### ABOUT THIS EXERCISE
Take each line of the records below that contains the string "What" and copy it.
-------- INPUT
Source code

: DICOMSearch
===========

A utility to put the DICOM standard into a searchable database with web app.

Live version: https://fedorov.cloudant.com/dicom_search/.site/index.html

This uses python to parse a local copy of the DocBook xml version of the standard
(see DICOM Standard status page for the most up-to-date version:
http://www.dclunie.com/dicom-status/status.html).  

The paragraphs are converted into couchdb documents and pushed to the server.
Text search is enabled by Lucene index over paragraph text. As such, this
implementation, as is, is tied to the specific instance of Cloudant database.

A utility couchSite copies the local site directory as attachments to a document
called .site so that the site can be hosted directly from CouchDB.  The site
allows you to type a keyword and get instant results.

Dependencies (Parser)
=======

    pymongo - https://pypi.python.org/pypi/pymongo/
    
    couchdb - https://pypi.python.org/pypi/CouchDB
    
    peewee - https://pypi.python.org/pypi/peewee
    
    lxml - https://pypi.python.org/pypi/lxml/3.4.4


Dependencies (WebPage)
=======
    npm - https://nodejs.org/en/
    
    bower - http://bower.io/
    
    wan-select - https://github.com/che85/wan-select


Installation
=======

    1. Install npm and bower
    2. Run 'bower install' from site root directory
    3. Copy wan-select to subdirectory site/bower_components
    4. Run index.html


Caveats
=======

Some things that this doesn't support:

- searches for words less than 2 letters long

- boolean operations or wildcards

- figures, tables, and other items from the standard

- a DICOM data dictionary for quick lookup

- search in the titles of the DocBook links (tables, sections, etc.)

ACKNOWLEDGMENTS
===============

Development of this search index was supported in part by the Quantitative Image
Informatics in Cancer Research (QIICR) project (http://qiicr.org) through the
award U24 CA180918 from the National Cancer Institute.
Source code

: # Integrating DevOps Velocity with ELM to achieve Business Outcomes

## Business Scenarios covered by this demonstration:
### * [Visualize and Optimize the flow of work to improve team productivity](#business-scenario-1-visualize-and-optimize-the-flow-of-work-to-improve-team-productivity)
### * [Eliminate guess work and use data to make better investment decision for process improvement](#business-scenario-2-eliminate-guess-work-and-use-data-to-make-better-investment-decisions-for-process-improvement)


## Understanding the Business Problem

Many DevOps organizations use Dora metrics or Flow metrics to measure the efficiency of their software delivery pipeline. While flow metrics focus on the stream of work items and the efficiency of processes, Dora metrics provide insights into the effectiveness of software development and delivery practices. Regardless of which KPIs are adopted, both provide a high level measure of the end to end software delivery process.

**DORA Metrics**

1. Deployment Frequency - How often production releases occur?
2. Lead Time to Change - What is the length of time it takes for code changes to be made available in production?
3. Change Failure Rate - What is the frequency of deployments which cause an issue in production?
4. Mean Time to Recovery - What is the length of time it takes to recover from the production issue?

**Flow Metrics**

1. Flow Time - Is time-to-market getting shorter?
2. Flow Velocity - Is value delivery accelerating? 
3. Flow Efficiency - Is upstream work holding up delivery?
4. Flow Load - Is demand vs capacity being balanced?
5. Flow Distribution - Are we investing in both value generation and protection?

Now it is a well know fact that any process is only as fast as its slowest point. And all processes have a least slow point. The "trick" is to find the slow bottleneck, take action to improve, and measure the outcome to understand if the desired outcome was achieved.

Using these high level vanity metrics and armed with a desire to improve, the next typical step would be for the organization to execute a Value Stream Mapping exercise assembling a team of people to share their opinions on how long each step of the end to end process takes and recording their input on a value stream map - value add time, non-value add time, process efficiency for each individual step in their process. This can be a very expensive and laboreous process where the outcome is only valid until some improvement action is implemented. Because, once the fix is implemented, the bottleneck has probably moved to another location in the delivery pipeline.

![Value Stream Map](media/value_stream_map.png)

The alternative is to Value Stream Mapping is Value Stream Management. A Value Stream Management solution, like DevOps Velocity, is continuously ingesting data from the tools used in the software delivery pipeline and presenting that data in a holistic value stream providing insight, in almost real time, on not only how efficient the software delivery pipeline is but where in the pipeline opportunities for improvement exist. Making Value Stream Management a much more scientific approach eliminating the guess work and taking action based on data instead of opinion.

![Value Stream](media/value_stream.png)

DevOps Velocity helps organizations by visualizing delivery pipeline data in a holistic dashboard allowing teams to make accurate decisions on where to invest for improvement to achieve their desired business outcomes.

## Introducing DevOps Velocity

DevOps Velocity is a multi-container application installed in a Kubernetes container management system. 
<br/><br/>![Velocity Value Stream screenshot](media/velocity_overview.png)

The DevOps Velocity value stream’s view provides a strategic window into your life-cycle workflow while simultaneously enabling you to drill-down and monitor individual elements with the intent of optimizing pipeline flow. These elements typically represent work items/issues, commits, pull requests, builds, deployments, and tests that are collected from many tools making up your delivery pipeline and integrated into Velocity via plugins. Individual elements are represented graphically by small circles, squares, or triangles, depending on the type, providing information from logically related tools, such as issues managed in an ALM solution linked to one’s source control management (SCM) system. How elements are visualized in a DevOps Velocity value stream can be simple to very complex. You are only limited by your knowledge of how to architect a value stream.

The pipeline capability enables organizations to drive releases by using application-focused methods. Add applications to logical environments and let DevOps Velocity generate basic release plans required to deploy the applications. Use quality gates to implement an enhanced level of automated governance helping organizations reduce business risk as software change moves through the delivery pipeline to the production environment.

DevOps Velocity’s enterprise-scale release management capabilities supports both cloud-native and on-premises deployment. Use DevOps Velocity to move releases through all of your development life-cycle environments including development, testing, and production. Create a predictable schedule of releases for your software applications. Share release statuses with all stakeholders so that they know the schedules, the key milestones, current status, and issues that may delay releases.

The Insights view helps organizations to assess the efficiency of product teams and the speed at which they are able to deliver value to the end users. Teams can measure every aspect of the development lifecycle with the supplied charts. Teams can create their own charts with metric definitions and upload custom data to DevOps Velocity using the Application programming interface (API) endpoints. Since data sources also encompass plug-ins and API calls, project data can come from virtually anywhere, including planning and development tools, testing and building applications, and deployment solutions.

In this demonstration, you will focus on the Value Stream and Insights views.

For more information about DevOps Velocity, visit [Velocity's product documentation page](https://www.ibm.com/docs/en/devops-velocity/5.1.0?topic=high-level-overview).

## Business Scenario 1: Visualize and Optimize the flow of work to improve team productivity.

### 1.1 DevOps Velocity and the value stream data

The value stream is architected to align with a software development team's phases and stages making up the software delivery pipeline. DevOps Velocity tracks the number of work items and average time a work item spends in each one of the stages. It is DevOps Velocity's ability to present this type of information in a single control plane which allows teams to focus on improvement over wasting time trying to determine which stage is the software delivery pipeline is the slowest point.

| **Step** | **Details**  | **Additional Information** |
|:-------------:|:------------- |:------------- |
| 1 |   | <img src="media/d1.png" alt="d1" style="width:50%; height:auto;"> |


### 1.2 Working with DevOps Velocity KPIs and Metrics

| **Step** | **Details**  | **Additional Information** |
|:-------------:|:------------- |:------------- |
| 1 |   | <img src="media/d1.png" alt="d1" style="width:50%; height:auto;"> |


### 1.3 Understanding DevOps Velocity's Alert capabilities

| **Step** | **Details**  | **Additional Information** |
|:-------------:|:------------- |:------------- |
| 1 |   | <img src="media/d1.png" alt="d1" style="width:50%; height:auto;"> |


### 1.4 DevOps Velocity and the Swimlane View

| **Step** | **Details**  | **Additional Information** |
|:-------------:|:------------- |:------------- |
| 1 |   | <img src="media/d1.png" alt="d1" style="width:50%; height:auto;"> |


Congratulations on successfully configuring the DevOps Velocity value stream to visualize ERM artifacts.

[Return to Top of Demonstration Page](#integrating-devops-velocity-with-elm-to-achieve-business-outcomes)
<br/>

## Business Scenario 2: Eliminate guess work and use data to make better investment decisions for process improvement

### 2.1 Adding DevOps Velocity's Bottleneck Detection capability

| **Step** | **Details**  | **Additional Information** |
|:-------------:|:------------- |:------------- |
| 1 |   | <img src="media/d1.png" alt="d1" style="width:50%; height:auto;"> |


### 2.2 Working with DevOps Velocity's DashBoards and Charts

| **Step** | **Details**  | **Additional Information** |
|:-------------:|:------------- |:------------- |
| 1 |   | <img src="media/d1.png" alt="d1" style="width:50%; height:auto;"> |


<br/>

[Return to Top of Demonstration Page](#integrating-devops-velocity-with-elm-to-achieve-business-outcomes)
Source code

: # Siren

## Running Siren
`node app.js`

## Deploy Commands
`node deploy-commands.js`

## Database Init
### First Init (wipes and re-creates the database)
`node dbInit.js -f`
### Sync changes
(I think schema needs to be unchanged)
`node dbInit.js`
----------------
### ANSWER BOX
2. Lead Time to Change - What is the length of time it takes for code changes to be made available in production?
3. Change Failure Rate - What is the frequency of deployments which cause an issue in production?
4. Mean Time to Recovery - What is the length of time it takes to recover from the production issue?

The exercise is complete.